### [Your assignment]
Please state the number of lines in the records below that contain the string "cite", and nothing further.

Saved data entries
————

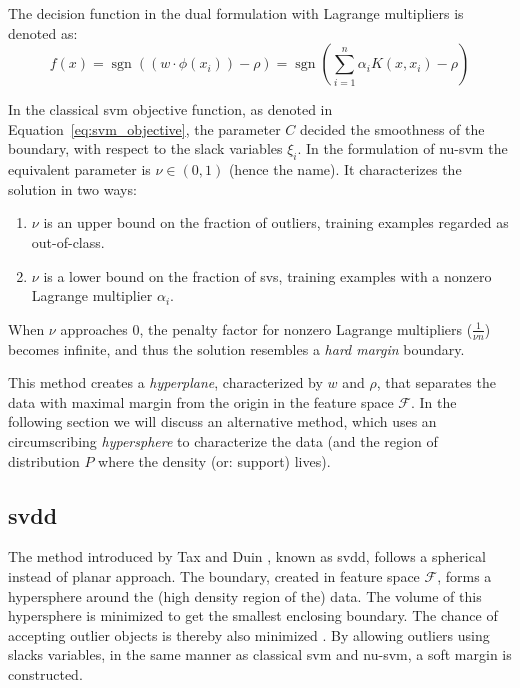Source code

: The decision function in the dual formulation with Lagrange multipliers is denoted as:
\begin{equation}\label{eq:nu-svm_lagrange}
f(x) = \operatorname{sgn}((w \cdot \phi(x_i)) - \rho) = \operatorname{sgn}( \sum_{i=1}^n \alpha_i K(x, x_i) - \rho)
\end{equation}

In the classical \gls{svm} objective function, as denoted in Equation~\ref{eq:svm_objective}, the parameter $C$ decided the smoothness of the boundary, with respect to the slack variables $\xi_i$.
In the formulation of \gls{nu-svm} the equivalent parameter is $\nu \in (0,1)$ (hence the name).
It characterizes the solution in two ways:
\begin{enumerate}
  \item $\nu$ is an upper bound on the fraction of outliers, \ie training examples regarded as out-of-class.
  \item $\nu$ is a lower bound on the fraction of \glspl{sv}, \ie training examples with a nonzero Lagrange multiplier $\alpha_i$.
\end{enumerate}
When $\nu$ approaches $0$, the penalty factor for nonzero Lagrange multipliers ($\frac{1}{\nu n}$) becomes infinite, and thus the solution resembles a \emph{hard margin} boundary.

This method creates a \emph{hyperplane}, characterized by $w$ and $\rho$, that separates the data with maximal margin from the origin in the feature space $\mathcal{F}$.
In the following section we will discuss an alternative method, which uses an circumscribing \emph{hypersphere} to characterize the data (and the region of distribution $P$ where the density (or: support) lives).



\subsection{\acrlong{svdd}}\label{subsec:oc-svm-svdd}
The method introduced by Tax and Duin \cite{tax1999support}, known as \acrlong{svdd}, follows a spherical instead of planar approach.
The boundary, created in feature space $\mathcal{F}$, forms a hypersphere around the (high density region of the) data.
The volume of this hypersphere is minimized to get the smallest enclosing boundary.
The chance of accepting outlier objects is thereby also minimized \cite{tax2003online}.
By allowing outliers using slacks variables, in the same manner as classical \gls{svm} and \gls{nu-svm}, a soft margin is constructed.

————

### [Task output]
2